The top three PBMs control more than 80% of all prescriptions. What is hidden from public view is higher price drugs bringing in higher profits for PBMs. This trend forces our patients to carry the additional burden of higher costs — often for drugs that may not be best for their care.
The “tools” PBMs use to create the most profitable formularies can make chronically ill adults and children take drugs that their physicians know won’t work for them all in the name of profit. This is not to place all of the blame on PBMs for higher drug prices, as we know manufacturers share in that blame as well.
However, PBMs have not been regulated in the ways that doctors, pharmacies, drug manufacturers, and other health industries are. It was only recently that a handful of PBMs were required to register with state insurance departments, with the goal of obtaining at least some accountability and transparency.

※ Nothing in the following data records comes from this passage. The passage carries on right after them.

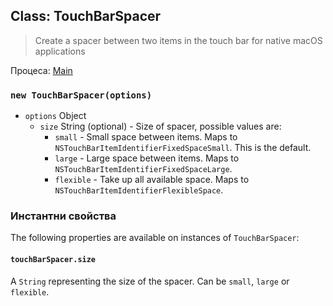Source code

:## Class: TouchBarSpacer

> Create a spacer between two items in the touch bar for native macOS applications

Процеса: [Main](../tutorial/application-architecture.md#main-and-renderer-processes)

### `new TouchBarSpacer(options)`

* `options` Object
  * `size` String (optional) - Size of spacer, possible values are:
    * `small` - Small space between items. Maps to `NSTouchBarItemIdentifierFixedSpaceSmall`. This is the default.
    * `large` - Large space between items. Maps to `NSTouchBarItemIdentifierFixedSpaceLarge`.
    * `flexible` - Take up all available space. Maps to `NSTouchBarItemIdentifierFlexibleSpace`.

### Инстантни свойства

The following properties are available on instances of `TouchBarSpacer`:

#### `touchBarSpacer.size`

A `String` representing the size of the spacer.  Can be `small`, `large` or `flexible`.
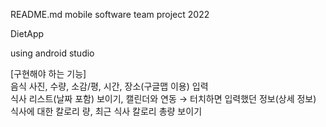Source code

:README.md
mobile software team project 2022

DietApp

using android studio

[구현해야 하는 기능]</br>
음식 사진, 수량, 소감/평, 시간, 장소(구글맵 이용) 입력</br>
식사 리스트(날짜 포함) 보이기, 캘린더와 연동 → 터치하면 입력했던 정보(상세 정보)</br>
식사에 대한 칼로리 량, 최근 식사 칼로리 총량 보이기
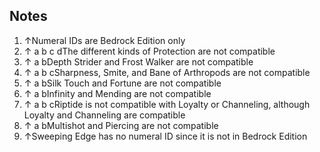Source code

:## Notes
1. ↑Numeral IDs are Bedrock Edition only
2. ↑ a b c dThe different kinds of Protection are not compatible
3. ↑ a bDepth Strider and Frost Walker are not compatible
4. ↑ a b cSharpness, Smite, and Bane of Arthropods are not compatible
5. ↑ a bSilk Touch and Fortune are not compatible
6. ↑ a bInfinity and Mending are not compatible
7. ↑ a b cRiptide is not compatible with Loyalty or Channeling, although Loyalty and Channeling are compatible
8. ↑ a bMultishot and Piercing are not compatible
9. ↑Sweeping Edge has no numeral ID since it is not in Bedrock Edition


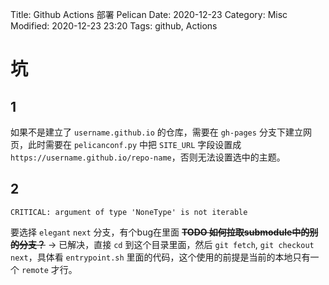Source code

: Title: Github Actions 部署 Pelican
Date: 2020-12-23
Category: Misc
Modified: 2020-12-23 23:20
Tags: github, Actions

# 坑

## 1

如果不是建立了 `username.github.io` 的仓库，需要在 `gh-pages` 分支下建立网页，此时需要在 `pelicanconf.py` 中把 `SITE_URL` 字段设置成 `https://username.github.io/repo-name`，否则无法设置选中的主题。

## 2

`CRITICAL: argument of type 'NoneType' is not iterable`

要选择 `elegant` `next` 分支，有个bug在里面 ~~**TODO 如何拉取submodule中的别的分支？**~~ -> 已解决，直接 `cd` 到这个目录里面，然后 `git fetch`, `git checkout next`，具体看 `entrypoint.sh` 里面的代码，这个使用的前提是当前的本地只有一个 `remote` 才行。


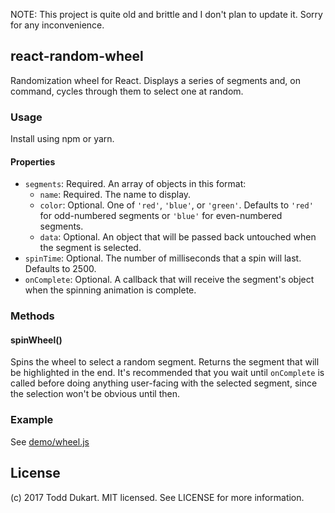 NOTE: This project is quite old and brittle and I don't plan to update it. Sorry for any inconvenience.

## react-random-wheel
Randomization wheel for React. Displays a series of segments and, on command, cycles through them to select one at
random.

### Usage
Install using npm or yarn.

#### Properties
* `segments`: Required. An array of objects in this format:
    * `name`: Required. The name to display.
    * `color`: Optional. One of `'red'`, `'blue'`, or `'green'`. Defaults to `'red'` for odd-numbered segments or
      `'blue'` for even-numbered segments.
    * `data`: Optional. An object that will be passed back untouched when the segment is selected.
* `spinTime`: Optional. The number of milliseconds that a spin will last. Defaults to 2500.
* `onComplete`: Optional. A callback that will receive the segment's object when the spinning animation is complete.

### Methods

#### spinWheel()
Spins the wheel to select a random segment. Returns the segment that will be highlighted in the end. It's recommended
that you wait until `onComplete` is called before doing anything user-facing with the selected segment, since the
selection won't be obvious until then.

### Example
See [demo/wheel.js](demo/wheel.js)

## License
(c) 2017 Todd Dukart. MIT licensed. See LICENSE for more information.
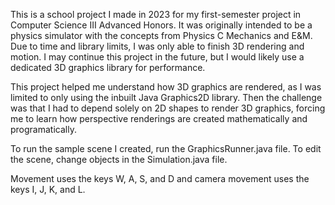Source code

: This is a school project I made in 2023 for my first-semester project in Computer Science III Advanced Honors. It was originally intended to be a physics simulator with the concepts from Physics C Mechanics and E&M. Due to time and library limits, I was only able to finish 3D rendering and motion. I may continue this project in the future, but I would likely use a dedicated 3D graphics library for performance. 

This project helped me understand how 3D graphics are rendered, as I was limited to only using the inbuilt Java Graphics2D library. Then the challenge was that I had to depend solely on 2D shapes to render 3D graphics, forcing me to learn how perspective renderings are created mathematically and programatically.

To run the sample scene I created, run the GraphicsRunner.java file. To edit the scene, change objects in the Simulation.java file. 

Movement uses the keys W, A, S, and D and camera movement uses the keys I, J, K, and L.
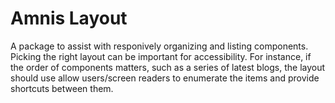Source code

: # Amnis Layout

A package to assist with responively organizing and listing components. Picking the right layout can be important for accessibility. For instance, if the order of components matters, such as a series of latest blogs, the layout should use allow users/screen readers to enumerate the items and provide shortcuts between them.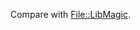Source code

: Compare with [File::LibMagic](https://github.com/ReneNyffenegger/PerlModules/tree/master/File/LibMagic).

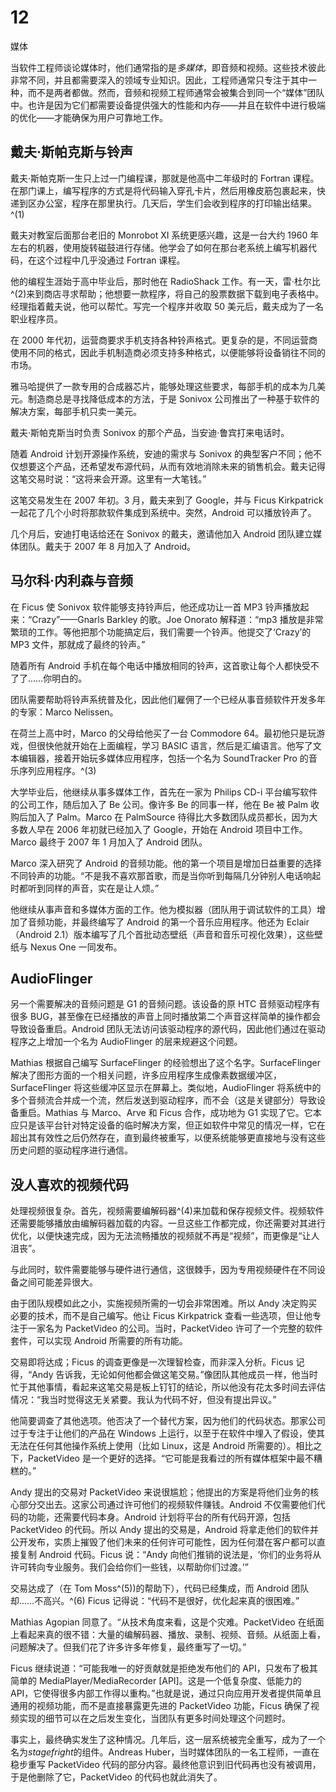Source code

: # 12

媒体

当软件工程师谈论媒体时，他们通常指的是*多媒体*，即音频和视频。这些技术彼此非常不同，并且都需要深入的领域专业知识。因此，工程师通常只专注于其中一种，而不是两者都做。然而，音频和视频工程师通常会被集合到同一个“媒体”团队中。也许是因为它们都需要设备提供强大的性能和内存——并且在软件中进行极端的优化——才能确保为用户可靠地工作。

## 戴夫·斯帕克斯与铃声

戴夫·斯帕克斯一生只上过一门编程课，那就是他高中二年级时的 Fortran 课程。在那门课上，编写程序的方式是将代码输入穿孔卡片，然后用橡皮筋包裹起来，快递到区办公室，程序在那里执行。几天后，学生们会收到程序的打印输出结果。^(1)

戴夫对教室后面那台老旧的 Monrobot XI 系统更感兴趣，这是一台大约 1960 年左右的机器，使用旋转磁鼓进行存储。他学会了如何在那台老系统上编写机器代码，在这个过程中几乎没通过 Fortran 课程。

他的编程生涯始于高中毕业后，那时他在 RadioShack 工作。有一天，雷·杜尔比^(2)来到商店寻求帮助；他想要一款程序，将自己的股票数据下载到电子表格中。经理指着戴夫说，他可以帮忙。写完一个程序并收取 50 美元后，戴夫成为了一名职业程序员。

在 2000 年代初，运营商要求手机支持各种铃声格式。更复杂的是，不同运营商使用不同的格式，因此手机制造商必须支持多种格式，以便能够将设备销往不同的市场。

雅马哈提供了一款专用的合成器芯片，能够处理这些要求，每部手机的成本为几美元。制造商总是寻找降低成本的方法，于是 Sonivox 公司推出了一种基于软件的解决方案，每部手机只卖一美元。

戴夫·斯帕克斯当时负责 Sonivox 的那个产品，当安迪·鲁宾打来电话时。

随着 Android 计划开源操作系统，安迪的需求与 Sonivox 的典型客户不同；他不仅想要这个产品，还希望发布源代码，从而有效地消除未来的销售机会。戴夫记得这笔交易时说：“这将来会开源。这里有一大笔钱。”

这笔交易发生在 2007 年初。3 月，戴夫来到了 Google，并与 Ficus Kirkpatrick 一起花了几个小时将那款软件集成到系统中。突然，Android 可以播放铃声了。

几个月后，安迪打电话给还在 Sonivox 的戴夫，邀请他加入 Android 团队建立媒体团队。戴夫于 2007 年 8 月加入了 Android。

## 马尔科·内利森与音频

在 Ficus 使 Sonivox 软件能够支持铃声后，他还成功让一首 MP3 铃声播放起来：“Crazy”——Gnarls Barkley 的歌。Joe Onorato 解释道：“mp3 播放是非常繁琐的工作。等他把那个功能搞定后，我们需要一个铃声。他提交了‘Crazy’的 MP3 文件，那就成了最终的铃声。”

随着所有 Android 手机在每个电话中播放相同的铃声，这首歌让每个人都快受不了了……你明白的。

团队需要帮助将铃声系统普及化，因此他们雇佣了一个已经从事音频软件开发多年的专家：Marco Nelissen。

在荷兰上高中时，Marco 的父母给他买了一台 Commodore 64。最初他只是玩游戏，但很快他就开始在上面编程，学习 BASIC 语言，然后是汇编语言。他写了文本编辑器，接着开始玩多媒体应用程序，包括一个名为 SoundTracker Pro 的音乐序列应用程序。^(3)

大学毕业后，他继续从事多媒体工作，首先在一家为 Philips CD-i 平台编写软件的公司工作，随后加入了 Be 公司。像许多 Be 的同事一样，他在 Be 被 Palm 收购后加入了 Palm。Marco 在 PalmSource 待得比大多数团队成员都长，因为大多数人早在 2006 年初就已经加入了 Google，开始在 Android 项目中工作。Marco 最终于 2007 年 1 月加入了 Android 团队。

Marco 深入研究了 Android 的音频功能。他的第一个项目是增加日益重要的选择不同铃声的功能。“不是我不喜欢那首歌，而是当你听到每隔几分钟别人电话响起时都听到同样的声音，实在是让人烦。”

他继续从事声音和多媒体方面的工作。他为模拟器（团队用于调试软件的工具）增加了音频功能，并最终编写了 Android 的第一个音乐应用程序。他还为 Eclair（Android 2.1）版本编写了几个首批动态壁纸（声音和音乐可视化效果），这些壁纸与 Nexus One 一同发布。

## AudioFlinger

另一个需要解决的音频问题是 G1 的音频问题。该设备的原 HTC 音频驱动程序有很多 BUG，甚至像在已经播放的声音上同时播放第二个声音这样简单的操作都会导致设备重启。Android 团队无法访问该驱动程序的源代码，因此他们通过在驱动程序之上增加一个名为 AudioFlinger 的层来规避这个问题。

Mathias 根据自己编写 SurfaceFlinger 的经验想出了这个名字。SurfaceFlinger 解决了图形方面的一个相关问题，许多应用程序生成像素数据缓冲区，SurfaceFlinger 将这些缓冲区显示在屏幕上。类似地，AudioFlinger 将系统中的多个音频流合并成一个流，然后发送到驱动程序，而不会（这是关键部分）导致设备重启。Mathias 与 Marco、Arve 和 Ficus 合作，成功地为 G1 实现了它。它本应只是该平台针对特定设备的临时解决方案，但正如软件中常见的情况一样，它在超出其有效性之后仍然存在，直到最终被重写，以便系统能够更直接地与没有这些历史问题的驱动程序进行通信。

## 没人喜欢的视频代码

处理视频很复杂。首先，视频需要编解码器^(4)来加载和保存视频文件。视频软件还需要能够播放由编解码器加载的内容。一旦这些工作都完成，你还需要对其进行优化，以便快速完成，因为无法流畅播放的视频就不再是“视频”，而更像是“让人沮丧”。

与此同时，软件需要能够与硬件进行通信，这很棘手，因为专用视频硬件在不同设备之间可能差异很大。

由于团队规模如此之小，实施视频所需的一切会非常困难。所以 Andy 决定购买必要的技术，而不是自己编写。他让 Ficus Kirkpatrick 查看一些选项，但让他专注于一家名为 PacketVideo 的公司。当时，PacketVideo 许可了一个完整的软件套件，可以实现 Android 所需要的所有功能。

交易即将达成；Ficus 的调查更像是一次理智检查，而非深入分析。Ficus 记得，“Andy 告诉我，无论如何他都会做这笔交易。”像团队其他成员一样，他当时忙于其他事情，看起来这笔交易是板上钉钉的结论，所以他没有花太多时间去评估情况：“我当时觉得这无关紧要。我认为代码不好，但没有提出异议。”

他简要调查了其他选项。他否决了一个替代方案，因为他们的代码状态。那家公司过于专注于让他们的产品在 Windows 上运行，以至于在软件中埋入了假设，使其无法在任何其他操作系统上使用（比如 Linux，这是 Android 所需要的）。相比之下，PacketVideo 是一个更好的选择。“它可能是我看过的所有媒体框架中最不糟糕的。”

Andy 提出的交易对 PacketVideo 来说很尴尬；他提出的方案是将他们业务的核心部分交出去。这家公司通过许可他们的视频软件赚钱。Android 不仅需要他们代码的功能，还需要代码本身。Android 计划将平台的所有代码开源，包括 PacketVideo 的代码。所以 Andy 提出的交易是，Android 将拿走他们的软件并公开发布，实质上摧毁了他们未来的任何许可可能性，因为任何潜在客户都可以直接复制 Android 代码。Ficus 说：“Andy 向他们推销的说法是，‘你们的业务将从许可转向专业服务。我们会给你们一些钱，以帮助你们过渡。’”

交易达成了（在 Tom Moss^(5))的帮助下），代码已经集成，而 Android 团队却……不高兴。^(6) Ficus 记得说：“代码不是很好，优化起来真的很困难。”

Mathias Agopian 同意了。“从技术角度来看，这是个灾难。PacketVideo 在纸面上看起来真的很不错：大量的编解码器、播放、录制、视频、音频。从纸面上看，问题解决了。但我们花了许多许多年修复，最终重写了一切。”

Ficus 继续说道：“可能我唯一的好贡献就是拒绝发布他们的 API，只发布了极其简单的 MediaPlayer/MediaRecorder [API]。这是一个低复杂度、低能力的 API，它使得很多内部工作得以重构。”也就是说，通过只向应用开发者提供简单且通用的视频功能，而不是直接暴露更先进的 PacketVideo 功能，Ficus 确保了视频实现的细节可以在之后发生变化，当团队有更多时间处理这个问题时。

事实上，最终确实发生了这种情况。几年后，这一层系统被完全重写，成为了一个名为*stagefright*的组件。Andreas Huber，当时媒体团队的一名工程师，一直在稳步重写 PacketVideo 代码的部分内容。最终他意识到旧代码再也没有被调用，于是他删除了它，PacketVideo 的代码也就此消失了。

Each year, more and more PBM legislation is introduced to require transparency, cost savings for patients, and an attempt to preserve the doctor-patient relationship — and several bills have even made it across the finish line to enactment. Yet, PBMs quickly evolve to bypass new laws through definitional changes in their contracts and euphemistically titled programs that are camouflaged as “cost-savings” to patients, when in reality they accrue more revenue for the PBM. Even the biosimilar market has been distorted a lower priced interchangeable biosimilar being ignored by national PBM formularies in favor of the exact same higher priced interchangeable biosimilar because it makes more money for the PBM.
According to UnitedHealth Group’s 2022 second quarter earnings report, “revenues of $80.3 billion grew 13% Year-Over-Year, with double-digit growth at both Optum and UnitedHealthcare.” That is an eye-watering amount of revenue for a middleman — in fact, it beats the revenue at most pharmaceutical companies, who actually produce the drugs.
If traditional PBMs bring such value to large companies, why are many employers sloughing off their traditional PBM and turning to transparent, flat fee-based services to help administer their prescription drug benefit? Likely because the employers who save millions of dollars and keep premiums lower for their employees.
Practicing physicians see first-hand the damage done to patients through the business practices of PBMs: ever-rising out-of-pocket costs, nonsensical formularies, and mandated switching of medications leading to loss of disease control, all in service of the PBM’s bottom line, no matter the physical or monetary cost to the patient. We applaud the Federal Trade Commission’s recent decision to probe the behaviors of these entities that have remained out of public view for far too long, and we hope that the results of that work will lead to meaningful reform by Congress.
Madelaine Feldman, MD FACR, is President of the Coalition of State Rheumatology Organizations, a member of Alliance for Transparent and Affordable Prescriptions.